### Available data

━━━━━━━━━━━━━━━━━━━━━━━━━━━━━━

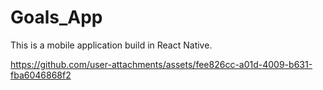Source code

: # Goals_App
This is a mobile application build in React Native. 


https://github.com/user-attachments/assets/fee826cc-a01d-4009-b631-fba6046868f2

━━━━━━━━━━━━━━━━━━━━━━━━━━━━━━

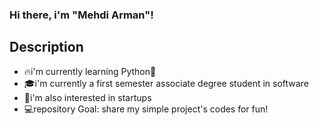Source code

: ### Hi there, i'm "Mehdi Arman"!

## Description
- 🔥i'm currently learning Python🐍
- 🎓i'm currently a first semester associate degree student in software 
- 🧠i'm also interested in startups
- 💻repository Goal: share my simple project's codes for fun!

━━━━━━━━━━━━━━━━━━━━━━━━━━━━━━

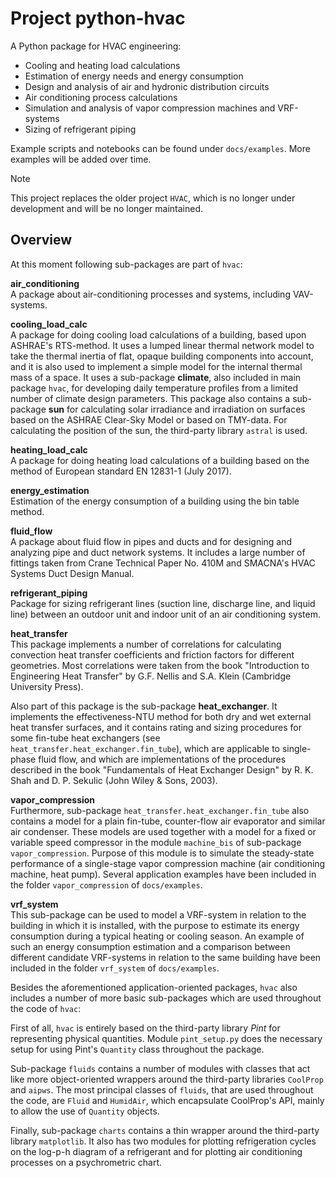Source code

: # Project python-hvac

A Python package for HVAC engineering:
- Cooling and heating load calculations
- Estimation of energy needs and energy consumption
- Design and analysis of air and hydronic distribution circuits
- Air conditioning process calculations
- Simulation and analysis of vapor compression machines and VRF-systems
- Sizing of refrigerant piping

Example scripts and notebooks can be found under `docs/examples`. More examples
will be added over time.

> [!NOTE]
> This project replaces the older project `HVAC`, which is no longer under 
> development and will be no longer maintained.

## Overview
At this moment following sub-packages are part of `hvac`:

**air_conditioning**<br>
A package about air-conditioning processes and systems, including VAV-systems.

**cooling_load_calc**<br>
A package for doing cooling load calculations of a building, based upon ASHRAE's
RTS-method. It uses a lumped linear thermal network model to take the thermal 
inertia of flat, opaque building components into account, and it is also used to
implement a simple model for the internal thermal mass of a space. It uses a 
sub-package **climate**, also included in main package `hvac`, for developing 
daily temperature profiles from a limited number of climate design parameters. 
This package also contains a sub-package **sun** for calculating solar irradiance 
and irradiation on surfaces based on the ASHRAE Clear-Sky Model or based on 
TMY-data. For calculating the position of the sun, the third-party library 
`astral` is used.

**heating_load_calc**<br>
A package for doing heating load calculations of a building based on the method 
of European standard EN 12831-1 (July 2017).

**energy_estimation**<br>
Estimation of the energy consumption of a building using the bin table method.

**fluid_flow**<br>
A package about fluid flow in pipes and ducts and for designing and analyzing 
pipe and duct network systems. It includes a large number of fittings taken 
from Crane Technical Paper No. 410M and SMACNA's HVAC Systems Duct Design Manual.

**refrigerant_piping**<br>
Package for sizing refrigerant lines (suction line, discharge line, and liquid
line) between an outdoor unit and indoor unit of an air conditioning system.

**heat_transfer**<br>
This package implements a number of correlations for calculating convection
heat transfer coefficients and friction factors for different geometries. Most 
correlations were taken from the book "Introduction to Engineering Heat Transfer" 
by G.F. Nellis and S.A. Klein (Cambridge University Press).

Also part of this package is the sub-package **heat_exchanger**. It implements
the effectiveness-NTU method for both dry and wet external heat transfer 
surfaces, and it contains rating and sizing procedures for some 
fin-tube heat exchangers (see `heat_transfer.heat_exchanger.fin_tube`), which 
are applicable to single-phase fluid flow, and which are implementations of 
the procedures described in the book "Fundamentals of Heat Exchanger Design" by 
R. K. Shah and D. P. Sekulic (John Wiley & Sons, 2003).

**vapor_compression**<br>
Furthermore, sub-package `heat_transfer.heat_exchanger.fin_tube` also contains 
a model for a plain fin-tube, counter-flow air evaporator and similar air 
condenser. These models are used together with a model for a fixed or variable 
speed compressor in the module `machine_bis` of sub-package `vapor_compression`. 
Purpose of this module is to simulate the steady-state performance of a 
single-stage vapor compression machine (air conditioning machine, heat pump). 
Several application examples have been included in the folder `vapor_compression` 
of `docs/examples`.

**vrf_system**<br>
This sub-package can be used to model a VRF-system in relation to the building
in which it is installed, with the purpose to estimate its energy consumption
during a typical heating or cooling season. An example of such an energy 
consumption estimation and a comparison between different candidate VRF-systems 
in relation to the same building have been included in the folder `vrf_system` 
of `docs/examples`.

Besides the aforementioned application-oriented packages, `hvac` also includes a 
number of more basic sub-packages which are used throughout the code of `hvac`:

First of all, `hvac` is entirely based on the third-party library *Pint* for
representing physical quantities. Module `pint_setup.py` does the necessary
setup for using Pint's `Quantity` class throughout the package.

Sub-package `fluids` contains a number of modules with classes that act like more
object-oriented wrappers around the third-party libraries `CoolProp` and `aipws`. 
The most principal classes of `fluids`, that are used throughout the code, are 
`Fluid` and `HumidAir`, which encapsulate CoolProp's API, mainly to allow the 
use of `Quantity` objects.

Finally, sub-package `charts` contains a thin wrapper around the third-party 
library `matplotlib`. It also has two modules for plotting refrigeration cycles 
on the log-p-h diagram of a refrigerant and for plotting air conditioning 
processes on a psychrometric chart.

━━━━━━━━━━━━━━━━━━━━━━━━━━━━━━

### What the exercise asks
Looking at the listing above, how many of its lines contain the string "correlations"? Give the number alone.

### Answer section
2